These results require a detailed look at the on-loading kinetic. Loading was monitored by measuring the fluorescence of a 2 mL aliquot of dilute (0.1 μM) fluorescein solution from the moment a small amount (10 μg) of MIL-100(Fe) NPs was mixed into the solution. This was done for fluorescein dissolved in water and in HBG buffered at pH values of 4.1, 5.1, 6.2, 7.1, 7.4, and 8.4. The fluorescence of the solution was measured over time and normalized with respect to the fluorescence signal of the respective starting fluorescein solution without MOF-NPs (Figure 3c). This signal shows a significant decrease over time, which is interpreted as reflecting the decreasing amount of fluorescein remaining in solution due to uptake (and fluorescence quenching) by the MOF-NPs. Inspection of the normalized fluorescence signal after >400 s of loading time reveals a clear trend: In the case of distilled water (MilliQ), the fluorescence drops to ≈20% of the signal prior to NP addition.

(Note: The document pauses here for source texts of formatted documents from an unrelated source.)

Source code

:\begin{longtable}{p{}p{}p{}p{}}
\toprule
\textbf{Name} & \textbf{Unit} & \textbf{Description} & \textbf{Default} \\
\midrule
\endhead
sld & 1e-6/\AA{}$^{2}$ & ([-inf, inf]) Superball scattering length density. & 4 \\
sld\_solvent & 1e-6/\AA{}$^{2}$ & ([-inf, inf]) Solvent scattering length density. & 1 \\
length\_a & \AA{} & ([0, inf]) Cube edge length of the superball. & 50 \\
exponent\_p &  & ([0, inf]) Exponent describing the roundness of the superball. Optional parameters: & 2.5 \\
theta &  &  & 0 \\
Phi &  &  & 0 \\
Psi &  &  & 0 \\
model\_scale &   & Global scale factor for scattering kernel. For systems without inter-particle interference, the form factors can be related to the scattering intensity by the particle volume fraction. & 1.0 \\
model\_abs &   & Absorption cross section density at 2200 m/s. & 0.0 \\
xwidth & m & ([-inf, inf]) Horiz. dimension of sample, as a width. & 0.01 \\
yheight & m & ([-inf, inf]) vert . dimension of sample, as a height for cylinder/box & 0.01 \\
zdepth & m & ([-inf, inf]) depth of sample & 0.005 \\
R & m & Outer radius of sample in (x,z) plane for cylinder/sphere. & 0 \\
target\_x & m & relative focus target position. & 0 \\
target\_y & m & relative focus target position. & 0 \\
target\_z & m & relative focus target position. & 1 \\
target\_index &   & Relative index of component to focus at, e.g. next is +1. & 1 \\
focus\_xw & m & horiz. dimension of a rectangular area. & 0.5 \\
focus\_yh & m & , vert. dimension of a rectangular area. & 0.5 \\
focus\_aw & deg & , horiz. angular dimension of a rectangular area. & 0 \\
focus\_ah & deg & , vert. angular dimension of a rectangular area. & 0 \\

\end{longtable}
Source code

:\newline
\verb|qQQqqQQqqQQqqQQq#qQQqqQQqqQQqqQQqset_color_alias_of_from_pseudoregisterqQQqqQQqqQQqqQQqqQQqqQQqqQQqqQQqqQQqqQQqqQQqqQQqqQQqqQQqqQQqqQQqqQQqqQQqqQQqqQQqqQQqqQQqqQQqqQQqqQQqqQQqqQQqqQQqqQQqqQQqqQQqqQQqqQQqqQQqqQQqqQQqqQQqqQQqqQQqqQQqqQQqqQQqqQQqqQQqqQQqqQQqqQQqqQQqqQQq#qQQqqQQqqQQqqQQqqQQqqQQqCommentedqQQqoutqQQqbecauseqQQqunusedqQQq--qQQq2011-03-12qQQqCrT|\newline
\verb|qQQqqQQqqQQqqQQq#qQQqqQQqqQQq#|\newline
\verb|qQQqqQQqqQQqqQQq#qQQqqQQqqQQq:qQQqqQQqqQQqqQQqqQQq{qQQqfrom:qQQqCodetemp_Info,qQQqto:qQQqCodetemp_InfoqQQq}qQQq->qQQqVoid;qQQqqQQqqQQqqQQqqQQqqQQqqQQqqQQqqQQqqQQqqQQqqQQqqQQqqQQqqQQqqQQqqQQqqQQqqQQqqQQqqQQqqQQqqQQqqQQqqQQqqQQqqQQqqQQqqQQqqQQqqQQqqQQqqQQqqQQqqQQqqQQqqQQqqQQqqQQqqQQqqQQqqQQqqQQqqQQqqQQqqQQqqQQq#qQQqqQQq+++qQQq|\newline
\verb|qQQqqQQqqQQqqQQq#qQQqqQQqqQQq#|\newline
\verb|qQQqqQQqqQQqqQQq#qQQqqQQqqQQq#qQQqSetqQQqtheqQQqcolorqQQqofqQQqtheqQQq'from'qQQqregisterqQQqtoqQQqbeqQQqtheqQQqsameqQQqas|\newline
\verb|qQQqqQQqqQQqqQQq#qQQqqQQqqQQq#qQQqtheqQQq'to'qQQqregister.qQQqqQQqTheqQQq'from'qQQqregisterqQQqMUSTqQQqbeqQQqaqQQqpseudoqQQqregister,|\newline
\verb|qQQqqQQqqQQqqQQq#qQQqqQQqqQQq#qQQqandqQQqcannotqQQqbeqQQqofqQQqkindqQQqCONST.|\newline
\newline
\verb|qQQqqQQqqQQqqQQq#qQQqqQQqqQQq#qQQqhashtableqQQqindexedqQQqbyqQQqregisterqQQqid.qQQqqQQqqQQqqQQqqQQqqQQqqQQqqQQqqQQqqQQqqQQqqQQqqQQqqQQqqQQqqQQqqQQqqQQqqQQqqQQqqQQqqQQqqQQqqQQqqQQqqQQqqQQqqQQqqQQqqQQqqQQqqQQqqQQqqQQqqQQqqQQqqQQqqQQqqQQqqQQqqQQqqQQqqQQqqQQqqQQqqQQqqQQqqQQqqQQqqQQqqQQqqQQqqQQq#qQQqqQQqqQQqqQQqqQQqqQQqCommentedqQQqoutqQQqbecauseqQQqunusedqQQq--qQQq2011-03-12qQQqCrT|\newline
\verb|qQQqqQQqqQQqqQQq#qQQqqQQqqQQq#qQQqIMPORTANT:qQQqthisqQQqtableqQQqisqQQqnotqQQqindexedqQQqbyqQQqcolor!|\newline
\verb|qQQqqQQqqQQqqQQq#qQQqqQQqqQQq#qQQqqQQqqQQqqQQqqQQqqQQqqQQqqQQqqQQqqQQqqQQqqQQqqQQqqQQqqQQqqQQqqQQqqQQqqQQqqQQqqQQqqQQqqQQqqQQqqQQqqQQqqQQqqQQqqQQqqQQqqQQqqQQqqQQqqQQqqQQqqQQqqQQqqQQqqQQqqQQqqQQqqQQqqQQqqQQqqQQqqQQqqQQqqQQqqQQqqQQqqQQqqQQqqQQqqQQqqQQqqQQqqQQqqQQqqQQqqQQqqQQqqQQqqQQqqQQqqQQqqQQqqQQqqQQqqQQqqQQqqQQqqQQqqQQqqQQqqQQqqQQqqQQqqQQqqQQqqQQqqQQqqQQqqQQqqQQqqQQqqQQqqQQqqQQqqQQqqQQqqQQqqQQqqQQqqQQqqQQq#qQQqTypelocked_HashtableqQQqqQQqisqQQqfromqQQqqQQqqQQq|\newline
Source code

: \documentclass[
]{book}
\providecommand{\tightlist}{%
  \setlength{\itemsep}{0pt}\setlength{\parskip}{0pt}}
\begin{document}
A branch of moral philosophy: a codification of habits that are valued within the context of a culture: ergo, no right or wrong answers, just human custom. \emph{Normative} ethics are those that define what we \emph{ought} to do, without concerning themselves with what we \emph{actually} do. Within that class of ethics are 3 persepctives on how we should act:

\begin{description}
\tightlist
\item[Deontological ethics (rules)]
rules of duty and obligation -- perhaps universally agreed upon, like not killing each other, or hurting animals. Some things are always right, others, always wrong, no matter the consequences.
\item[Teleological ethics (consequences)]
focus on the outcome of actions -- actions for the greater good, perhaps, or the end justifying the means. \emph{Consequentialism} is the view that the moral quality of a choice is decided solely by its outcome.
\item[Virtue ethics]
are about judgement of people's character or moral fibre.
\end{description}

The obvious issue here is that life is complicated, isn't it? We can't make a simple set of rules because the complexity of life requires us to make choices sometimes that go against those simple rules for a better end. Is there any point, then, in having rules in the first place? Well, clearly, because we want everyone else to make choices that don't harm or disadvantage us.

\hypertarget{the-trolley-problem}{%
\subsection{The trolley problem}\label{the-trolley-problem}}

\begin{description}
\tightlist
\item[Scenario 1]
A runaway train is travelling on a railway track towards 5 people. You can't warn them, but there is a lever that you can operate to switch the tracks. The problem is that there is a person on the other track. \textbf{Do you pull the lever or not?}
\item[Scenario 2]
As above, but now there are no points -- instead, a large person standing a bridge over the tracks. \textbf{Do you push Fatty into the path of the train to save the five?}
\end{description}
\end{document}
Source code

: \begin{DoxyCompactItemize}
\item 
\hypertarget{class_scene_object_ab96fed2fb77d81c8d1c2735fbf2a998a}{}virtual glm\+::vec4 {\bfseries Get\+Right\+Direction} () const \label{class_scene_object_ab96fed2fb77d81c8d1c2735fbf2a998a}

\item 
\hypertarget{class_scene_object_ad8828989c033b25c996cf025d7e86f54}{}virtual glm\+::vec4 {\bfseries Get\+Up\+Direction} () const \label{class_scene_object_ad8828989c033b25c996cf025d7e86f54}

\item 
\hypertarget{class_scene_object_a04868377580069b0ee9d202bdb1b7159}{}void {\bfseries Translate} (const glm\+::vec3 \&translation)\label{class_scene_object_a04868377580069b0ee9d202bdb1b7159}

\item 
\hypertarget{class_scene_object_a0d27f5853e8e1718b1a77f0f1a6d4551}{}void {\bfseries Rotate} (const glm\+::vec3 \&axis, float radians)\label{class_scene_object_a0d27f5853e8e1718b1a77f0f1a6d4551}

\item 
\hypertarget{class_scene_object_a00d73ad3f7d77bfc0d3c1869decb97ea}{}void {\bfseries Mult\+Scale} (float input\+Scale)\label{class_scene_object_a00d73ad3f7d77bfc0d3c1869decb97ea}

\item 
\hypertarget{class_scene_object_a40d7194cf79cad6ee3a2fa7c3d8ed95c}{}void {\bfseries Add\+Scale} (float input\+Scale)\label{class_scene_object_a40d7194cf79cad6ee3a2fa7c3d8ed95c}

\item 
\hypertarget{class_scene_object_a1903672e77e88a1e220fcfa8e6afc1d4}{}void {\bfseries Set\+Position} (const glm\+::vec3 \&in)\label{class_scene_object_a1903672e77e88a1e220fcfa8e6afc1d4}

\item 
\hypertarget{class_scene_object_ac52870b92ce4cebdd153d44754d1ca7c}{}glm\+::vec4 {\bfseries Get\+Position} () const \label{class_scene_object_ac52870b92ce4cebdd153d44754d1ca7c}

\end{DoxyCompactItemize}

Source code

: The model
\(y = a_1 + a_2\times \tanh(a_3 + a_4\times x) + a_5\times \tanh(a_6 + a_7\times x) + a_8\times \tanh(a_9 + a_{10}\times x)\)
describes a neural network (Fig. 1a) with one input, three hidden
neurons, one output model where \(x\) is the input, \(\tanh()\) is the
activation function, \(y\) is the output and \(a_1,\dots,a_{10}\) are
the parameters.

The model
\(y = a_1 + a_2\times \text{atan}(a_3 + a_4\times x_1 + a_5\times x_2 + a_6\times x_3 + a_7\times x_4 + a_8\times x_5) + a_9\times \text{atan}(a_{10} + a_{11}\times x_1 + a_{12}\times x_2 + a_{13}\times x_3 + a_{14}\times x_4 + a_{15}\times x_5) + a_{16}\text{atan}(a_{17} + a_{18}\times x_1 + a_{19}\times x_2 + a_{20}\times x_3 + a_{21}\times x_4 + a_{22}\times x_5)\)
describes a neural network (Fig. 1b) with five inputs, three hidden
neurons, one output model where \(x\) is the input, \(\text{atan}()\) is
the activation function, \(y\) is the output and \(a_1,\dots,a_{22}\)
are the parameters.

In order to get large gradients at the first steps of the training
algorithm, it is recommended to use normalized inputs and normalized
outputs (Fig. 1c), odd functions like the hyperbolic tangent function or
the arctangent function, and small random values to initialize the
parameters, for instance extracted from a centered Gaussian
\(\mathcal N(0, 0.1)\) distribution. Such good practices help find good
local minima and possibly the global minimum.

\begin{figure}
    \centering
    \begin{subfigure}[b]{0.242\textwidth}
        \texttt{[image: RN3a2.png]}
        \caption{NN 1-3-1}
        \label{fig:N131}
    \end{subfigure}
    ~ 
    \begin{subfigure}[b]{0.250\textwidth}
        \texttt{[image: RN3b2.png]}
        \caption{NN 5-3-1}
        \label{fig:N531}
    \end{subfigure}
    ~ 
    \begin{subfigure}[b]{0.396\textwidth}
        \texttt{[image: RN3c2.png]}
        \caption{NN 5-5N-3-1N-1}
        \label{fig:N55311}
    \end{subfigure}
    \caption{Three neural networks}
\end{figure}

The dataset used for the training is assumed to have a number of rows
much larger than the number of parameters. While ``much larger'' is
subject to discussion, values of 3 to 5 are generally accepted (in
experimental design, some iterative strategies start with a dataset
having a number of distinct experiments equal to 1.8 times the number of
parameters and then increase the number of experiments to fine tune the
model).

The drop is less obvious when loading is carried out in buffer (at all tested pHs from 4.1 to 8.4). In the latter case, however, a strong pH dependence is found: the initial level of fluorescence declines by about 35% at pH 4.1, the corresponding value at pH 6.1 is 14%, and no detectable change in fluorescence is observed at pH > 7. We, therefore, assume there is no uptake into the NPs under alkaline conditions, and no quenching of fluorescein. Thus, we find a clear dependence of the loading rate upon the pH, as revealed by the rate of decay of the fluorescence signal. To quantify this, we fitted an exponential decay to the data for the kinetics of loading (see Supplementary material). The resultant loading times are shown in

Table 1. Results obtained from single exponential decay fitting of loading kinetics in water and HBG buffer at pH 4.1 to 8.4. While the loading process is very fast in water, in buffers with defined pH values rates of loading fall with rising pH, and no loading is detectable at pH 7.1 or higher.

pH	Rates of Decay (10–3·s–1) (from Exponential Fit)	Characteristic TIME Scales (s)
Water	13 ± 10	74.5 ±
4.1	10 ± 4	103.6 ±
5.1	10 ± 2	98.5 ±
6.2	6 ± 2	169.9 ±
7.1	-	-
7.4	-	-
8.4	-	-

. While loading takes place very rapidly in water, uptake rates in buffer fall with rising pH, and no loading can be quantified at pH 7.1 or higher.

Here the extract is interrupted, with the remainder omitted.